── Data under study ──

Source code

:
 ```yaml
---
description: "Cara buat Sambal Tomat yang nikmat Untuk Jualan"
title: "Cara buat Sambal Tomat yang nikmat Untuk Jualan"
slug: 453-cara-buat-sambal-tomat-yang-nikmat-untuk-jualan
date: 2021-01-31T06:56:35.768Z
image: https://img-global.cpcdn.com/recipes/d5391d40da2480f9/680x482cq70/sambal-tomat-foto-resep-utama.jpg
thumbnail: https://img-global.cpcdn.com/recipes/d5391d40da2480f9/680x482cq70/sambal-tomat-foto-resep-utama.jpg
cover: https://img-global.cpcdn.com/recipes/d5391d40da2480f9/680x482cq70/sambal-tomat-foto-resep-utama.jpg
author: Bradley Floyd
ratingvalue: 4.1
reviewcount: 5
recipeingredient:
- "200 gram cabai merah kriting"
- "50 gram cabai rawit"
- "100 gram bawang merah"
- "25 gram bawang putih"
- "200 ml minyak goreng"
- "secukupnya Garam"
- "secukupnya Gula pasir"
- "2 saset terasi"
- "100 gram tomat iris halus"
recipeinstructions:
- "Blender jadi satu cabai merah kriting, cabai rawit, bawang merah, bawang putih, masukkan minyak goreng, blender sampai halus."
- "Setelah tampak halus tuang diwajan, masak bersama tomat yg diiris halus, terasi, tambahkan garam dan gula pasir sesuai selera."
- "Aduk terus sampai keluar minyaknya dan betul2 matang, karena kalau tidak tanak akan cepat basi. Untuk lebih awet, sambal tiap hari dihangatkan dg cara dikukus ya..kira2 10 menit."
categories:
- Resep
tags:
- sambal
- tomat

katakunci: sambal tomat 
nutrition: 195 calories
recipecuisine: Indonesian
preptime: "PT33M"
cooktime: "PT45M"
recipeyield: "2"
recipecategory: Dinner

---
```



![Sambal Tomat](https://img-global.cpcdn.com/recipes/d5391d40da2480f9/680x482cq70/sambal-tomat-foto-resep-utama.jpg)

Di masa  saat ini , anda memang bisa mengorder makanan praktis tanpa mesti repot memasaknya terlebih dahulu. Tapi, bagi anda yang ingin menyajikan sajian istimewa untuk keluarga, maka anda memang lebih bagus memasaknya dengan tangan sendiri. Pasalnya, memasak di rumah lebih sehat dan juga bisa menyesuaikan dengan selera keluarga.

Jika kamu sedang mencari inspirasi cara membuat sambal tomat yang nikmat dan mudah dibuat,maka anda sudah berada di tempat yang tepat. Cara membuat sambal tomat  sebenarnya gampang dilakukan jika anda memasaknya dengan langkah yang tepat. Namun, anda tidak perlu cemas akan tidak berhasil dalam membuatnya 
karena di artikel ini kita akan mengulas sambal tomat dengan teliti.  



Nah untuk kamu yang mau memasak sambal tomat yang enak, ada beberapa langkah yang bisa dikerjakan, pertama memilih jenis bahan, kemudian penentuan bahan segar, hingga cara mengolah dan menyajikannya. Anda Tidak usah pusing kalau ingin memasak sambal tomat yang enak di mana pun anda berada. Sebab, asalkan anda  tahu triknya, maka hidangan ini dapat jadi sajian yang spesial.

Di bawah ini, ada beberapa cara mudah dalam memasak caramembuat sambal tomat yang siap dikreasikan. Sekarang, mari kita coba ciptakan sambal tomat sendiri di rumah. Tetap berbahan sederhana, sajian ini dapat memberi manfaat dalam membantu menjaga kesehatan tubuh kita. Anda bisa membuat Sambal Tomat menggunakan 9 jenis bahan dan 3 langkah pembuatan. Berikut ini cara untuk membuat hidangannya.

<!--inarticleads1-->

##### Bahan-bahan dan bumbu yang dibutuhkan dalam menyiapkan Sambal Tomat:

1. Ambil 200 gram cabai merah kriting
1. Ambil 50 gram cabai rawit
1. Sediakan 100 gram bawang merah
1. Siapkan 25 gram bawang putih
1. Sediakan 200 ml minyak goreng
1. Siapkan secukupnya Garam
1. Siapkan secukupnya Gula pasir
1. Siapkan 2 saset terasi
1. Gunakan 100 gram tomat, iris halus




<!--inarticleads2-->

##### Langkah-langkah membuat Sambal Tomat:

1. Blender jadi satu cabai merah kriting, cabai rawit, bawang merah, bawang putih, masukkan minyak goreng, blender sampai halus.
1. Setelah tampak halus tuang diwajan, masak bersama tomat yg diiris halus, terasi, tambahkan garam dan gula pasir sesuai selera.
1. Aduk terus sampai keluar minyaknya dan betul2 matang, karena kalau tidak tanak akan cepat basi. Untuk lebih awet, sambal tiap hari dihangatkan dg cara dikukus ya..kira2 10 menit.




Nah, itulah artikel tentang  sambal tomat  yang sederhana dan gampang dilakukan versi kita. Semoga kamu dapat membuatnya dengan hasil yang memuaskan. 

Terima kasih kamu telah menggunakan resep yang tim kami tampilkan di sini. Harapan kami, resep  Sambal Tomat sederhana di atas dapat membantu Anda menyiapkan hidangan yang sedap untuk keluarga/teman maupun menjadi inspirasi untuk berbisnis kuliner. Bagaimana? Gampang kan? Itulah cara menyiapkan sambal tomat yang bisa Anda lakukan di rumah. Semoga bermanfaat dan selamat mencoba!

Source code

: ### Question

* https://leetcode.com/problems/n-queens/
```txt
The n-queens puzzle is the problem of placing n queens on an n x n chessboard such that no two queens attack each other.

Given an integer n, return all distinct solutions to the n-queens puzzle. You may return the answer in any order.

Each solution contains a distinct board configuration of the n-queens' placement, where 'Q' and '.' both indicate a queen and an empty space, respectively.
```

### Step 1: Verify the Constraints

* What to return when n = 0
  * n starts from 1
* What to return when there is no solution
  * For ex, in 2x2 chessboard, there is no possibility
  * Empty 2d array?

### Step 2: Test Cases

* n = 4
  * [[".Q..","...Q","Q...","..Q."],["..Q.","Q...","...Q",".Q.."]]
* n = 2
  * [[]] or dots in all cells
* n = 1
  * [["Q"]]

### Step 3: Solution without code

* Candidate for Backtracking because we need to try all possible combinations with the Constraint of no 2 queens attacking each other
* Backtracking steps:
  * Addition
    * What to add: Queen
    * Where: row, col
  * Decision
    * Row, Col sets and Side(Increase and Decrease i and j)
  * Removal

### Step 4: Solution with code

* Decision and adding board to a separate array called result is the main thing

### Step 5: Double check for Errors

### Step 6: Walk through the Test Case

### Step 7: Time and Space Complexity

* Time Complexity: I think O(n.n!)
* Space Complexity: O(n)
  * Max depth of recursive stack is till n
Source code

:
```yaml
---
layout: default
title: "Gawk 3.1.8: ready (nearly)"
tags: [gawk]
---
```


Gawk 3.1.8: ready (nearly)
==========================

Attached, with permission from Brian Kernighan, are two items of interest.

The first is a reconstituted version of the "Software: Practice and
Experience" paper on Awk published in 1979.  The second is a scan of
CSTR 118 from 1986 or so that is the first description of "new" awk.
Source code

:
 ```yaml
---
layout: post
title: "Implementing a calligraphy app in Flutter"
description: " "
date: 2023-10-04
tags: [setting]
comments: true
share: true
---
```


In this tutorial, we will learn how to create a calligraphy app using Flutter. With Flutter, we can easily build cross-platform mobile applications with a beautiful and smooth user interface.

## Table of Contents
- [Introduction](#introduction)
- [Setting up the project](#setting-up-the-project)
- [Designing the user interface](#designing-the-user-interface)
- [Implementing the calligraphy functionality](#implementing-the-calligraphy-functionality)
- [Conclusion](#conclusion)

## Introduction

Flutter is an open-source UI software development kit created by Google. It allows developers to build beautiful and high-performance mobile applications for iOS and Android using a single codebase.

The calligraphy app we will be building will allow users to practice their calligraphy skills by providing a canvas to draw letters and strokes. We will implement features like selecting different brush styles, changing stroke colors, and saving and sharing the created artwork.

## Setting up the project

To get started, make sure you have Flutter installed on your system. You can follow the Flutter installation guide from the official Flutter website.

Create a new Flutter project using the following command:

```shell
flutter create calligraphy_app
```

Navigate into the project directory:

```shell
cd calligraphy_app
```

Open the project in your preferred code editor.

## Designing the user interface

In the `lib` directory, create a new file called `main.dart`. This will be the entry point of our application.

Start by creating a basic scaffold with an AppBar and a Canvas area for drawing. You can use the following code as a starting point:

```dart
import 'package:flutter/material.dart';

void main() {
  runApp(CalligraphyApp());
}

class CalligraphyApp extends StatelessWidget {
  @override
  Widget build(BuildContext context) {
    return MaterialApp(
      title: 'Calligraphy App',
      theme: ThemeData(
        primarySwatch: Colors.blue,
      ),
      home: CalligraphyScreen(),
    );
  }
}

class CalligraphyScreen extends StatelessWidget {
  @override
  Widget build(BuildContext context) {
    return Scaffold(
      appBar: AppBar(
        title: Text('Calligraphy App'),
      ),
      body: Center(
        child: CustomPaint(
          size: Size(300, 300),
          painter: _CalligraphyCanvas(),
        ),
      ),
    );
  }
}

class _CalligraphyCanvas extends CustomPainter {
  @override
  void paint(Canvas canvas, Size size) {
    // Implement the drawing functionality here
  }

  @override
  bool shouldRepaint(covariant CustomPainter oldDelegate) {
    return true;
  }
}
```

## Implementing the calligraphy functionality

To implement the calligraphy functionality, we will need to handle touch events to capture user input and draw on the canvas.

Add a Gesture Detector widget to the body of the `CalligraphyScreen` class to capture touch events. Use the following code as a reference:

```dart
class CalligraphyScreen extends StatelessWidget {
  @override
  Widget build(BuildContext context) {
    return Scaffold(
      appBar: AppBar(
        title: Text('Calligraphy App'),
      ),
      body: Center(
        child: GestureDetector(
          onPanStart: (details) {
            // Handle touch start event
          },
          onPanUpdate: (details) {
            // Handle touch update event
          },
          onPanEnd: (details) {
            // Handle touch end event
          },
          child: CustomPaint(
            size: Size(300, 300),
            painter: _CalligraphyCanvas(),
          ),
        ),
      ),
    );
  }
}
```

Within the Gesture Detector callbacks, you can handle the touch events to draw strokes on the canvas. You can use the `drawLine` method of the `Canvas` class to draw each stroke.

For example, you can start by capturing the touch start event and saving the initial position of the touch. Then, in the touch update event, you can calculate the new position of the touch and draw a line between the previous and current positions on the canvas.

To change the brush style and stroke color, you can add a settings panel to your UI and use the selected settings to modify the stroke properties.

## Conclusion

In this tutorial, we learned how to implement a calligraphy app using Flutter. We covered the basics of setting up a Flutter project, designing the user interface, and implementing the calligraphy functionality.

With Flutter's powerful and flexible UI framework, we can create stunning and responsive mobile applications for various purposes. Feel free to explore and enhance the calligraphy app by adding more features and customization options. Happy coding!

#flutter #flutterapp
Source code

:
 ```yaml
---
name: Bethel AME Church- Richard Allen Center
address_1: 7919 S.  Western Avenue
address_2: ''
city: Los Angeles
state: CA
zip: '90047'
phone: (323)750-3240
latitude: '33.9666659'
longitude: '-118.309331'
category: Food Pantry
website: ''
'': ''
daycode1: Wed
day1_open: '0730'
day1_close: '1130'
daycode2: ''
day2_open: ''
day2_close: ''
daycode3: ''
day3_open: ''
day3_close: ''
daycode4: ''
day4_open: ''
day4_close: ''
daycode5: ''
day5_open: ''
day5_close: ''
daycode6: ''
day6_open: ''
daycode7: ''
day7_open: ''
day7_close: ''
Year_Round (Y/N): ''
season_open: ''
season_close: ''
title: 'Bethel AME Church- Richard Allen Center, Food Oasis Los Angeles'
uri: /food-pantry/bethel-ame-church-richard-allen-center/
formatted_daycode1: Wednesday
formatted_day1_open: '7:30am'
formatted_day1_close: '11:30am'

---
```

───

> **Problem details**
Count the lines in the entries above that include the string "cabai", then give only that figure.

> **The answer**
6